Sloss, Laurence L. (earth scientist)

 
(1913-1996) American Stratigrapher

Today the continents are primarily land and the ocean water covers the ocean crust. During the Paleozoic, however, much of the continental interior of North America was covered by a large shallow sea. Therefore marine sediments of this age span the entire continent. However, the sedimentation reflects several major regressions that exposed most of the continent followed by major transgressions that covered it with ocean again. This periodic rise and fall of sea level had a profound effect on the evolution of life and is the basis for our subdivision of the Paleozoic periods. The main architect of this now classic scheme is Laurence Sloss. He studied the Paleozoic stratigraphy of the United States from coast to coast in a new way. Normally, rock units are subdivided simply on the basis of rock type or lithology. Sloss was the leader in a new way to view sedimentary rocks in packages. Rock units were grouped with their neighbors into sequences to represent related depositional periods. This concept, called “sequence stratigraphy,” is now widely accepted and applied. Sloss used this concept to subdivide the sedimentary rocks of North America, which culminated in a landmark 1963 publication entitled Sequences in the Cratonic Interior of North America. Each one of these regres-sive-transgressive cycles was named based upon its best exposure, such as Tippecanoe, Kaskaskia, and others. Considering that most of life on Earth was in the oceans during this time, this draining of the continents, which served as large shelves, resulted in massive extinctions. New groups of animals would dominate during the next transgression, only to be decimated during the subsequent regression. The results of this research now appear in every historical geology textbook in the world.

The natural extension of this revolutionary research was to determine the causes and applications of these cycles. Sloss attempted to correlate the sequences with the plate tectonic events of the continental margins and the entire Earth. After all, to raise and lower sea level to such a degree required a radical change. Certainly the plate collisions with North America had an effect but the likely culprit appears to be inflation and deflation of the mid-ocean ridges, which displaced the water from the ocean basins onto the land. These inflations and deflations likely reflected the rate of spreading. The application of this work was in oil exploration. Sloss is the author of a classic 1962 paper, “Stratigraphic Models in Exploration,” in which these concepts are applied to petroleum deposits. Sloss even performed seminal research on evaporites. Laurence Sloss is one of the true pioneers of stratigraphy.

Laurence Sloss was born on August 26, 1913, in Mountain View, California, on a farm where he spent his youth. He attended Stanford University, California, and earned a bachelor of science degree in geology in 1934. He completed his graduate studies at the University of Chicago, Illinois, where he earned a Ph.D. in 1937. His first professional position was split between the Montana School of Mines in Butte, where he taught paleontology and historical geology, and the Montana State Bureau of Mines and Geology.
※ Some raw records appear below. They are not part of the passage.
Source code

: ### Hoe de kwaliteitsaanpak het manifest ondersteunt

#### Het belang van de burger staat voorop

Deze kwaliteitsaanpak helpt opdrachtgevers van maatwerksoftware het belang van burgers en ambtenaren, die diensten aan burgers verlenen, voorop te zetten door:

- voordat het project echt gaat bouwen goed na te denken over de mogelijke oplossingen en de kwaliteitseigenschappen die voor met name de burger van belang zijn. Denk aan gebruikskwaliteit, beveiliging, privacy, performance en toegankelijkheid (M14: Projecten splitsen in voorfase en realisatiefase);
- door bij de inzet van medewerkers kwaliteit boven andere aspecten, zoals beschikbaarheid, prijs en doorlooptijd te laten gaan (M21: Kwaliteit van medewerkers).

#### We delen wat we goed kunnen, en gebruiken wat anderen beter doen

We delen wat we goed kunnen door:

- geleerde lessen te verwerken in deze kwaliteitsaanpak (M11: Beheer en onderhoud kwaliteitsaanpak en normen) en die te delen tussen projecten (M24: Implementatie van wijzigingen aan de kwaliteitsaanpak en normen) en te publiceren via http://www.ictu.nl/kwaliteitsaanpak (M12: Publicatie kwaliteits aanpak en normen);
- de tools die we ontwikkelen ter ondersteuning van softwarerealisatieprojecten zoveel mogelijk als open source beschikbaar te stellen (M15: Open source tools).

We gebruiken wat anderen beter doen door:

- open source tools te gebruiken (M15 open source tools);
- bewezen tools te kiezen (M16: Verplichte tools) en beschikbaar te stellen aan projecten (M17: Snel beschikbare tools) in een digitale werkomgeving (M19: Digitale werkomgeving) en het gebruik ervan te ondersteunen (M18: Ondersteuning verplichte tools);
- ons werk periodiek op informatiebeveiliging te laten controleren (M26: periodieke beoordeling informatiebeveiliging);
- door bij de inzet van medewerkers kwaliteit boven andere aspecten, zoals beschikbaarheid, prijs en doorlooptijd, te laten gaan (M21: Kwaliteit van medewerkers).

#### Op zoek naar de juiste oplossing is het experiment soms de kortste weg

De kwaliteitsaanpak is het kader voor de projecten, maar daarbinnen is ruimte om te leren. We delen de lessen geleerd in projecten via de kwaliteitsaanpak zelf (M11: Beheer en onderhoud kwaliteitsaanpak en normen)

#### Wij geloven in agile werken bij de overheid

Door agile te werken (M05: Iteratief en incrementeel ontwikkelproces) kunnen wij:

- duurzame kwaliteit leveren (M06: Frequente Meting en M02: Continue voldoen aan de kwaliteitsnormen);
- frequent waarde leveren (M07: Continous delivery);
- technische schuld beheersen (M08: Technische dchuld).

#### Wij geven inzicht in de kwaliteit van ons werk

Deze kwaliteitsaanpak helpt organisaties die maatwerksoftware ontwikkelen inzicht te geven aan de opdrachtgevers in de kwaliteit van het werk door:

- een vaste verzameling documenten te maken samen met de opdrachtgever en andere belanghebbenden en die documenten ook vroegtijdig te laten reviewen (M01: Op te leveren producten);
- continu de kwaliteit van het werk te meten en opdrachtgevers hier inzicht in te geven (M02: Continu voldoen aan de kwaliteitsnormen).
He remained in Montana until 1947, when he joined the faculty at Northwestern University in Evanston, Illinois. He remained at Northwestern University until his retirement in 1981. Sloss was named the William Deering Professor of geology in 1971, a title he held until his retirement. Laurence Sloss died on November 2, 1996. His wife, whom he married in 1937, predeceased him; they are survived by two sons.
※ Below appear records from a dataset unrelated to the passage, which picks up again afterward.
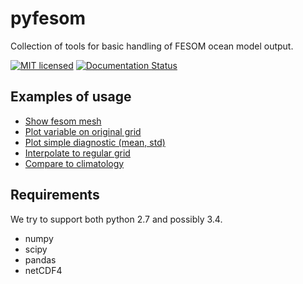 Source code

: # pyfesom

Collection of tools for basic handling of FESOM ocean model output.

[![MIT licensed](https://img.shields.io/badge/license-MIT-blue.svg)](https://github.com/koldunovn/pyfesom/blob/master/LICENSE) [![Documentation Status](https://readthedocs.org/projects/pyfesom/badge/?version=latest)](http://pyfesom.readthedocs.io/en/latest/?badge=latest)
          
## Examples of usage

- [Show fesom mesh](https://github.com/koldunovn/pyfesom/blob/master/notebooks/show_mesh.ipynb)
- [Plot variable on original grid](https://github.com/koldunovn/pyfesom/blob/master/notebooks/show_variable_on_original_grid.ipynb)
- [Plot simple diagnostic (mean, std)](https://github.com/koldunovn/pyfesom/blob/master/notebooks/plot_simple_diagnostics.ipynb)
- [Interpolate to regular grid](https://github.com/koldunovn/pyfesom/blob/master/notebooks/interpolate_to_regular_grid.ipynb)
- [Compare to climatology](https://github.com/koldunovn/pyfesom/blob/master/notebooks/compare_to_climatology.ipynb)

## Requirements

We try to support both python 2.7 and possibly 3.4.

- numpy
- scipy
- pandas
- netCDF4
Laurence Sloss led a very productive career. He is an author of numerous scientific articles in international journals, professional volumes, and governmental reports. Many of these papers are benchmarks of sequence stratigraphy and the Paleozoic stratigraphy of North America. He is also an author of a highly regarded and widely adopted textbook entitled, Stratigraphy and Sedimentation, with William Krumbein. Sloss received several prestigious honors and awards for his research contributions to geology. He received the William H. Twenhofel Medal from the Society of Economic Paleontologists and Mineralogists, the Penrose Medal from the Geological Society of America, and the President’s Award from the American Association of Petroleum Geologists, among others. In honor of his work, there is now a Laurence L. Sloss Award in stratigraphy issued by the Geological Society of America on an annual basis.

Sloss was also of great service to the profession. He served numerous functions for the Geological Society of America including president and vice president. The same holds true for the Society of Economic Paleontologists and Mineralogists and the American Geological Institute, where he was also very active and served as president and vice president in each. He served on numerous panels and committees for the National Research Council and the National Science Foundation. He served in various editorial roles for the Geological Society of America Bulletin, the American Association of Petroleum Geologists Bulletin, and the Journal of Sedimentary Petrology.